Dataset excerpts:
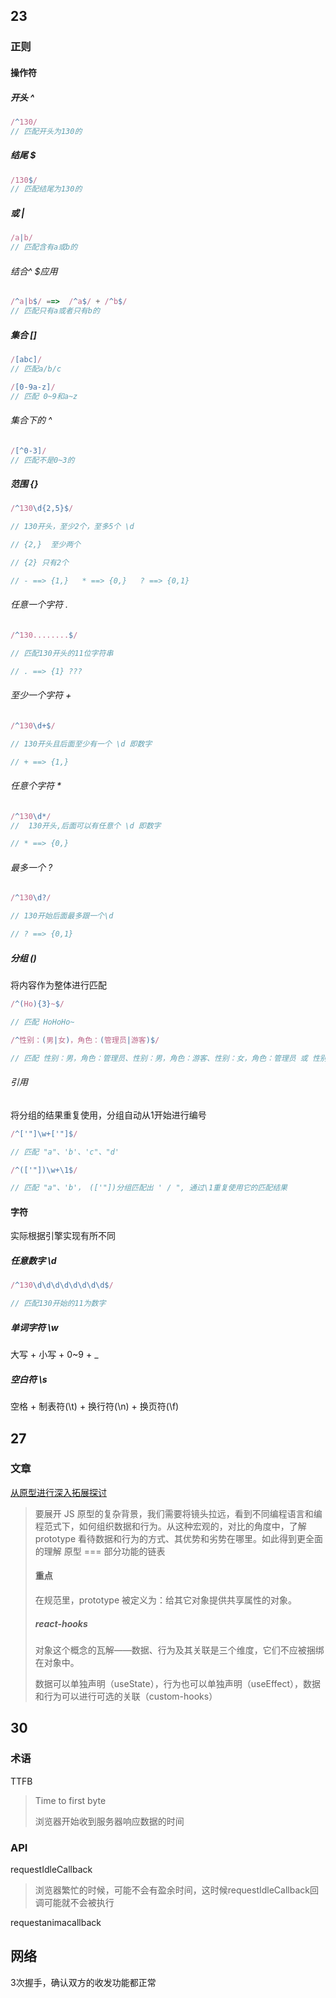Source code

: ## 23

### 正则

#### 操作符

##### 开头 ^
```js
/^130/
// 匹配开头为130的
```

##### 结尾 $

```js
/130$/
// 匹配结尾为130的
```



##### 或 |
```js
/a|b/
// 匹配含有a或b的
```



###### 结合^ $应用

```js
/^a|b$/ ==>  /^a$/ + /^b$/
// 匹配只有a或者只有b的
```



##### 集合 []

```js
/[abc]/
// 匹配a/b/c

/[0-9a-z]/
// 匹配 0~9和a~z
```



###### 集合下的 ^

```js
/[^0-3]/
// 匹配不是0~3的
```



##### 范围 {}

```js
/^130\d{2,5}$/

// 130开头，至少2个，至多5个 \d

// {2,}  至少两个

// {2} 只有2个

// - ==> {1,}   * ==> {0,}   ? ==> {0,1}
```



###### 任意一个字符 .

```js
/^130........$/

// 匹配130开头的11位字符串

// . ==> {1} ???
```



###### 至少一个字符 +

```js
/^130\d+$/

// 130开头且后面至少有一个 \d 即数字

// + ==> {1,} 


```

###### 任意个字符 *

```js
/^130\d*/
//  130开头,后面可以有任意个 \d 即数字

// * ==> {0,}
```



###### 最多一个 ?

```js
/^130\d?/

// 130开始后面最多跟一个\d

// ? ==> {0,1}
```



##### 分组 ()
将内容作为整体进行匹配

```js
/^(Ho){3}~$/ 

// 匹配 HoHoHo~

/^性别：(男|女)，角色：(管理员|游客)$/

// 匹配 性别：男，角色：管理员、性别：男，角色：游客、性别：女，角色：管理员 或 性别：女，角色：游客。
```



###### 引用
将分组的结果重复使用，分组自动从1开始进行编号

```js
/^['"]\w+['"]$/

// 匹配 "a"、'b'、'c"、"d'

/^(['"])\w+\1$/

// 匹配 "a"、'b'， (['"])分组匹配出 ' / ", 通过\1重复使用它的匹配结果
```



#### 字符
实际根据引擎实现有所不同

##### 任意数字 \d

```js
/^130\d\d\d\d\d\d\d\d$/

// 匹配130开始的11为数字
```



##### 单词字符 \w
大写 + 小写 + 0~9 + _



##### 空白符 \s
空格 + 制表符(\t) + 换行符(\n) + 换页符(\f)



## 27

### 文章

[从原型进行深入拓展探讨](https://zhuanlan.zhihu.com/p/87667349?utm_source=qq&utm_medium=social&utm_oi=583565170786308096)
> 要展开 JS 原型的复杂背景，我们需要将镜头拉远，看到不同编程语言和编程范式下，如何组织数据和行为。从这种宏观的，对比的角度中，了解 prototype 看待数据和行为的方式、其优势和劣势在哪里。如此得到更全面的理解
> 原型 === 部分功能的链表
>
> 
>
> #### 重点
>
> 在规范里，prototype 被定义为：给其它对象提供共享属性的对象。
>
> 
>
> ##### react-hooks
>
> 对象这个概念的瓦解——数据、行为及其关联是三个维度，它们不应被捆绑在对象中。
>
> 数据可以单独声明（useState），行为也可以单独声明（useEffect），数据和行为可以进行可选的关联（custom-hooks）
>



## 30

### 术语



TTFB
> Time to   first byte 
>
> 浏览器开始收到服务器响应数据的时间



### API



requestIdleCallback

> 浏览器繁忙的时候，可能不会有盈余时间，这时候requestIdleCallback回调可能就不会被执行

requestanimacallback





## 网络

3次握手，确认双方的收发功能都正常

Exercise details:
Repeat only the lines between the start of the data and the line with "##### 单词字符 \w", including those two lines, and skip the pictures.

Problem solution:
Source code

: ## 23

### 正则

#### 操作符

##### 开头 ^
```js
/^130/
// 匹配开头为130的
```

##### 结尾 $

```js
/130$/
// 匹配结尾为130的
```



##### 或 |
```js
/a|b/
// 匹配含有a或b的
```



###### 结合^ $应用

```js
/^a|b$/ ==>  /^a$/ + /^b$/
// 匹配只有a或者只有b的
```



##### 集合 []

```js
/[abc]/
// 匹配a/b/c

/[0-9a-z]/
// 匹配 0~9和a~z
```



###### 集合下的 ^

```js
/[^0-3]/
// 匹配不是0~3的
```



##### 范围 {}

```js
/^130\d{2,5}$/

// 130开头，至少2个，至多5个 \d

// {2,}  至少两个

// {2} 只有2个

// - ==> {1,}   * ==> {0,}   ? ==> {0,1}
```



###### 任意一个字符 .

```js
/^130........$/

// 匹配130开头的11位字符串

// . ==> {1} ???
```



###### 至少一个字符 +

```js
/^130\d+$/

// 130开头且后面至少有一个 \d 即数字

// + ==> {1,} 


```

###### 任意个字符 *

```js
/^130\d*/
//  130开头,后面可以有任意个 \d 即数字

// * ==> {0,}
```



###### 最多一个 ?

```js
/^130\d?/

// 130开始后面最多跟一个\d

// ? ==> {0,1}
```



##### 分组 ()
将内容作为整体进行匹配

```js
/^(Ho){3}~$/ 

// 匹配 HoHoHo~

/^性别：(男|女)，角色：(管理员|游客)$/

// 匹配 性别：男，角色：管理员、性别：男，角色：游客、性别：女，角色：管理员 或 性别：女，角色：游客。
```



###### 引用
将分组的结果重复使用，分组自动从1开始进行编号

```js
/^['"]\w+['"]$/

// 匹配 "a"、'b'、'c"、"d'

/^(['"])\w+\1$/

// 匹配 "a"、'b'， (['"])分组匹配出 ' / ", 通过\1重复使用它的匹配结果
```



#### 字符
实际根据引擎实现有所不同

##### 任意数字 \d

```js
/^130\d\d\d\d\d\d\d\d$/

// 匹配130开始的11为数字
```



##### 单词字符 \w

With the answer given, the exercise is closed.